— Exercise —
The answer must be every line of the records below that contains the word "dependencies", copied out.

— Supplied data —
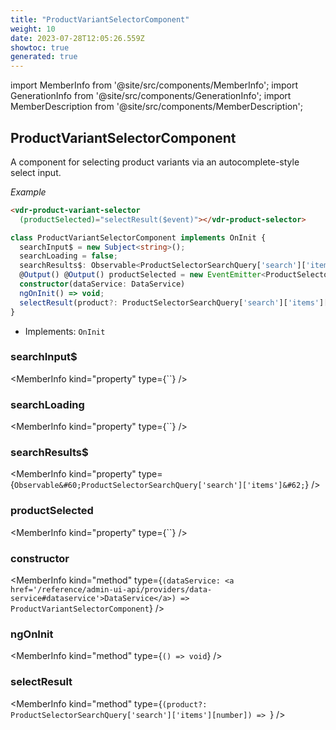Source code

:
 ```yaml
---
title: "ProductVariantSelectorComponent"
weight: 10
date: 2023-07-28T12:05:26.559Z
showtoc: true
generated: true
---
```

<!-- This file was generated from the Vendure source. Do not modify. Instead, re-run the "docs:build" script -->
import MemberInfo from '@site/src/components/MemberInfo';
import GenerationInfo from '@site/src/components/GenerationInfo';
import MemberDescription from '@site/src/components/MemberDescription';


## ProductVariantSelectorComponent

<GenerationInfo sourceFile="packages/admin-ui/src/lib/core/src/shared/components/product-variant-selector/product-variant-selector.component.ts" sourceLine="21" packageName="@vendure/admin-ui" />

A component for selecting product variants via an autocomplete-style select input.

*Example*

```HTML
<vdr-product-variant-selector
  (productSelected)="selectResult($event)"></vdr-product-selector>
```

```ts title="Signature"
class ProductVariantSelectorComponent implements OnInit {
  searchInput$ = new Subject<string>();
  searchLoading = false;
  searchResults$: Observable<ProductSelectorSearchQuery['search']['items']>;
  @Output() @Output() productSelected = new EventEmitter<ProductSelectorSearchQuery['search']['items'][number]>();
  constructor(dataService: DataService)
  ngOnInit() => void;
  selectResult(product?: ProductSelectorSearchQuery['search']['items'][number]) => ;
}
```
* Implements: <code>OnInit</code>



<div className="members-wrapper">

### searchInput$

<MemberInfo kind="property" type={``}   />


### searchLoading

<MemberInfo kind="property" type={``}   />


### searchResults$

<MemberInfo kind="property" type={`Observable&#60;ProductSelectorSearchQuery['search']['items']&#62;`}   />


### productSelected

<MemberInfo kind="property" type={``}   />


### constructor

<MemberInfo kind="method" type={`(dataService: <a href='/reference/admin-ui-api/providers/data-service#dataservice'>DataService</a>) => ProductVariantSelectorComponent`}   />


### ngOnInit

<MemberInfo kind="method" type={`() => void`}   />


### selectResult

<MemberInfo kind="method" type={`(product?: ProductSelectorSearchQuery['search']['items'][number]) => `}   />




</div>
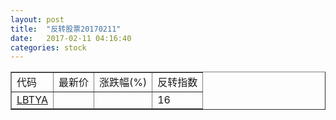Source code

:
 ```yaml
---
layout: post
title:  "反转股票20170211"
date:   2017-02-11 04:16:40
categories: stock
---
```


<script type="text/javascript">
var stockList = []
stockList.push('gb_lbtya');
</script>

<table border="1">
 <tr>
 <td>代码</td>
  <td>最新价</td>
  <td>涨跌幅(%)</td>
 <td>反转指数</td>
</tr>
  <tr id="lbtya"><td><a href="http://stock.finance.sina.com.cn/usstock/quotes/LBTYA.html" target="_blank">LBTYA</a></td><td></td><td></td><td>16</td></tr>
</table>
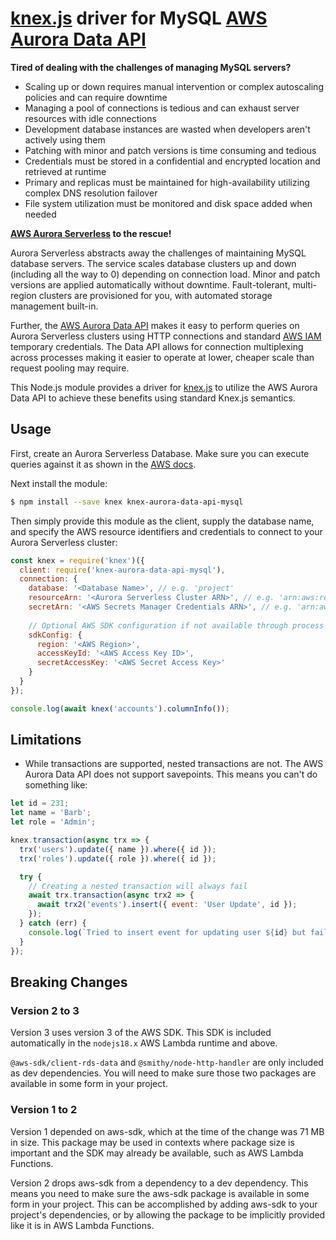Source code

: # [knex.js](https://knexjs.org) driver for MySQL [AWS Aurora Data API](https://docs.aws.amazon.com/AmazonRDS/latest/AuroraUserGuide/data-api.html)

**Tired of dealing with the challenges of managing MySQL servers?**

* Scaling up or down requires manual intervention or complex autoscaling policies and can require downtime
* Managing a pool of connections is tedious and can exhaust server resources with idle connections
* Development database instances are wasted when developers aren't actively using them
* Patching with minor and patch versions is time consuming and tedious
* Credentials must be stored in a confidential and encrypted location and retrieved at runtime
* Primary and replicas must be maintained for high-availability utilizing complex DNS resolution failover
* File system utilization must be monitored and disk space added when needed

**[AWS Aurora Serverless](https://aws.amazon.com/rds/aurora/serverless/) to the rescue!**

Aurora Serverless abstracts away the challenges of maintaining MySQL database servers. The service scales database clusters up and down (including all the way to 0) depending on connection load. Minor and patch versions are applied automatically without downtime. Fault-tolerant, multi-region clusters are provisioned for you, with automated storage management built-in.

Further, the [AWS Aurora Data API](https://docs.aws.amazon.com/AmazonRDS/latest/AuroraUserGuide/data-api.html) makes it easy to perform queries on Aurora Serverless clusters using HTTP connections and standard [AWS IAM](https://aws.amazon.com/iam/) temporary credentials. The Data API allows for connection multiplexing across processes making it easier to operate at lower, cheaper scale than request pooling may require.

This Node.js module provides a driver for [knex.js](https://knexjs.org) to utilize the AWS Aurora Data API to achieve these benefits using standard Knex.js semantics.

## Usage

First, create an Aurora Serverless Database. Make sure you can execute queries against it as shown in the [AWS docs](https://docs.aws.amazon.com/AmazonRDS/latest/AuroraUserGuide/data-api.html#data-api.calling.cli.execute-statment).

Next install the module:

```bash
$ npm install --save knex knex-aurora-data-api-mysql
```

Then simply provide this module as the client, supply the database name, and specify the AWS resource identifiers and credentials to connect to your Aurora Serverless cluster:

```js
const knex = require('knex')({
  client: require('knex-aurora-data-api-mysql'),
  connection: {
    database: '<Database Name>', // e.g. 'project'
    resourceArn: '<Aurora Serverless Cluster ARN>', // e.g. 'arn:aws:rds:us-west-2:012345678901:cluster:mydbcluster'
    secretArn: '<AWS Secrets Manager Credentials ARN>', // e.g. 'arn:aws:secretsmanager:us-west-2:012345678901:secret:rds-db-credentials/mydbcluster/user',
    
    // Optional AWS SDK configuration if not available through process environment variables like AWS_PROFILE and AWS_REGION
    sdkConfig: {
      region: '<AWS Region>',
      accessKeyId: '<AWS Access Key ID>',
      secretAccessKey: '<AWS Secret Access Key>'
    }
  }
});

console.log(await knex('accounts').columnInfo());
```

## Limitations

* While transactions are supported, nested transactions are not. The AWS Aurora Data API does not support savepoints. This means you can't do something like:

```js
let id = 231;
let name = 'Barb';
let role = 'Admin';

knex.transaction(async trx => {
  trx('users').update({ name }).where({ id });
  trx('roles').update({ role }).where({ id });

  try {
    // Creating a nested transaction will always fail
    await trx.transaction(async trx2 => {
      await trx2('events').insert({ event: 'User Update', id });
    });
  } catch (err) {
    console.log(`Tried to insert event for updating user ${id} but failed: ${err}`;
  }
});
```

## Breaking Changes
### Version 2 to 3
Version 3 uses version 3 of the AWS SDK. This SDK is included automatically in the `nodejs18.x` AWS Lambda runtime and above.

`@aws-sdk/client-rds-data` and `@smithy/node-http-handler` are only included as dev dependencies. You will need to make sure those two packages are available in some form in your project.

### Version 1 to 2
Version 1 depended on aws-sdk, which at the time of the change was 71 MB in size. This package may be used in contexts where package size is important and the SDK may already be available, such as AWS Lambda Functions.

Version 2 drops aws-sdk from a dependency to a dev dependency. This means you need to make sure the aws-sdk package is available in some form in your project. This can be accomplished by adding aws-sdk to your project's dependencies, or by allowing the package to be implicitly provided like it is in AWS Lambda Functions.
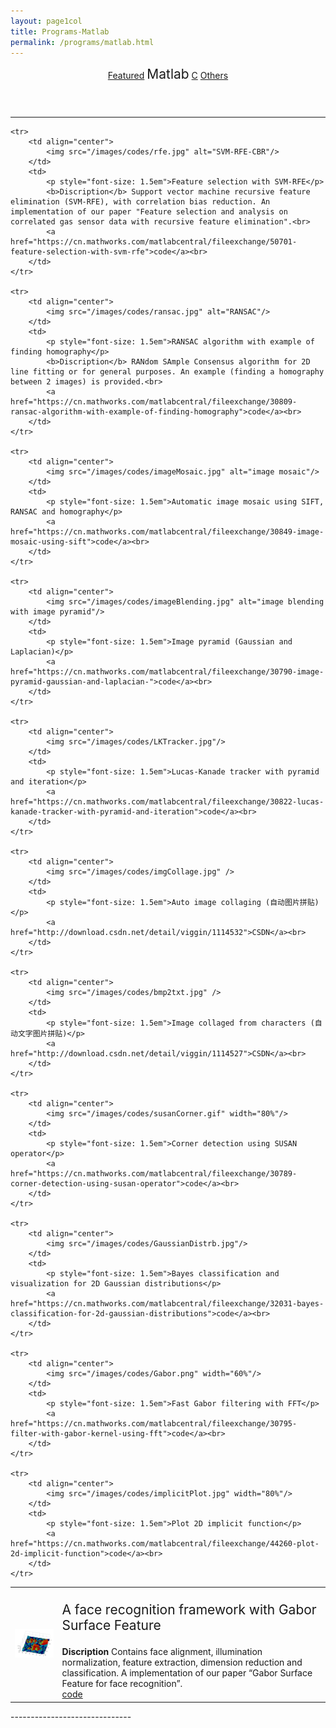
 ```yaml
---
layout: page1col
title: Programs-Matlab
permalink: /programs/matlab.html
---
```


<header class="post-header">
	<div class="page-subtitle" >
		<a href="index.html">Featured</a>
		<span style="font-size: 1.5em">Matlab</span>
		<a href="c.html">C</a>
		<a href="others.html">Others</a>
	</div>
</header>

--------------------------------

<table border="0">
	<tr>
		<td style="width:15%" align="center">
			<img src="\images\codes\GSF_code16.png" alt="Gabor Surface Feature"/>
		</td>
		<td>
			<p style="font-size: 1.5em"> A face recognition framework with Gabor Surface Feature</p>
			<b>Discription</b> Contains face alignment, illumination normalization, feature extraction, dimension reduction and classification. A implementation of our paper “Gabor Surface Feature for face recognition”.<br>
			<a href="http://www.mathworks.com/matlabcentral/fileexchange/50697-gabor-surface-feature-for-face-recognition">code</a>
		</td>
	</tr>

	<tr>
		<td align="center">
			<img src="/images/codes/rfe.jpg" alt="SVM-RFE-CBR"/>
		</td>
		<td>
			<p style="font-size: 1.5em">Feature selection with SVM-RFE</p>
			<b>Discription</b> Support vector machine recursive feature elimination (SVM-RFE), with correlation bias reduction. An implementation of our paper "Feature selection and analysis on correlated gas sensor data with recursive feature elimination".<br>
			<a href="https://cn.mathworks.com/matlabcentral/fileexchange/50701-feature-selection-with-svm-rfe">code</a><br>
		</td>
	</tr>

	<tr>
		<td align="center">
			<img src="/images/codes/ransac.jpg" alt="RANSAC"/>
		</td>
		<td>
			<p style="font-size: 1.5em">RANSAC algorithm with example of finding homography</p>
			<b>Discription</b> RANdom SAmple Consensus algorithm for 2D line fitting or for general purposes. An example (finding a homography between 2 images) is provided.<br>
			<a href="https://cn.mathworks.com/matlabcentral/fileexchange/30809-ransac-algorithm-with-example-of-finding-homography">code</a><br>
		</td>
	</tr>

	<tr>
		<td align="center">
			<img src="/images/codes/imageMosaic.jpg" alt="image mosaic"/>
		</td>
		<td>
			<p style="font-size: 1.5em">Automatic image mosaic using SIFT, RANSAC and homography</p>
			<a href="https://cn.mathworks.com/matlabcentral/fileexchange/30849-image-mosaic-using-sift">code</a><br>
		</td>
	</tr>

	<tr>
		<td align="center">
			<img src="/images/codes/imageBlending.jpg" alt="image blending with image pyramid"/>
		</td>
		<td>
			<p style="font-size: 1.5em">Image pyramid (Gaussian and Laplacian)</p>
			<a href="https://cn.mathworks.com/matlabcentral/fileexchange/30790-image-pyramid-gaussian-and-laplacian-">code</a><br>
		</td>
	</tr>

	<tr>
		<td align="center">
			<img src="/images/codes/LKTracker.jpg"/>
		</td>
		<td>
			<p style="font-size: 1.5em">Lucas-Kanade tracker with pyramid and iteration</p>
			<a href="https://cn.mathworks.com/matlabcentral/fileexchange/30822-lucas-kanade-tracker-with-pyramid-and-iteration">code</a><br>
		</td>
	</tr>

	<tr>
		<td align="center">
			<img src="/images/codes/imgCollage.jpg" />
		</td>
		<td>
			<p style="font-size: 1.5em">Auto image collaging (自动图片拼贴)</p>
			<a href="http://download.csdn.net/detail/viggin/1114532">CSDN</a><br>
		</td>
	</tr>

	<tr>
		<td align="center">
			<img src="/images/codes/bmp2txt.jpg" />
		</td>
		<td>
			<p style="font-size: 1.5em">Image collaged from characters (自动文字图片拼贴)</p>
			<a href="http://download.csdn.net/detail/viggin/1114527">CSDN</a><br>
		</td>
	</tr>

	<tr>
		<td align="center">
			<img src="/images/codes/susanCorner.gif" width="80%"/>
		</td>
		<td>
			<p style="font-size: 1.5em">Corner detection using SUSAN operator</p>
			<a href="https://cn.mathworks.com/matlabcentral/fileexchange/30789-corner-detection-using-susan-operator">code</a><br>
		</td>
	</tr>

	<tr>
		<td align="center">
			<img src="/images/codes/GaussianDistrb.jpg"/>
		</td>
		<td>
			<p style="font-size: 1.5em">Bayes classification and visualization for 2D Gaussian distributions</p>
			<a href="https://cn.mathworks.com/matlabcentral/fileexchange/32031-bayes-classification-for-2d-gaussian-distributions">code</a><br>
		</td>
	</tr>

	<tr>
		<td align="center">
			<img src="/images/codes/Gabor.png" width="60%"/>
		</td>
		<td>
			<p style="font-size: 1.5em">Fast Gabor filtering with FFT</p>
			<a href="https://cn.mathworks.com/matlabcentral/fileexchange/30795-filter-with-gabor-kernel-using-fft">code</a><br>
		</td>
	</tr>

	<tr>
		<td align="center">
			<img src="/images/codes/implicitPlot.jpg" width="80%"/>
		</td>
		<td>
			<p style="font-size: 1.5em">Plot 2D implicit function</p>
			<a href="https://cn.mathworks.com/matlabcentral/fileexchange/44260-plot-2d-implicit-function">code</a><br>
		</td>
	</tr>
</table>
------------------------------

— Result below —
`@aws-sdk/client-rds-data` and `@smithy/node-http-handler` are only included as dev dependencies. You will need to make sure those two packages are available in some form in your project.
Version 2 drops aws-sdk from a dependency to a dev dependency. This means you need to make sure the aws-sdk package is available in some form in your project. This can be accomplished by adding aws-sdk to your project's dependencies, or by allowing the package to be implicitly provided like it is in AWS Lambda Functions.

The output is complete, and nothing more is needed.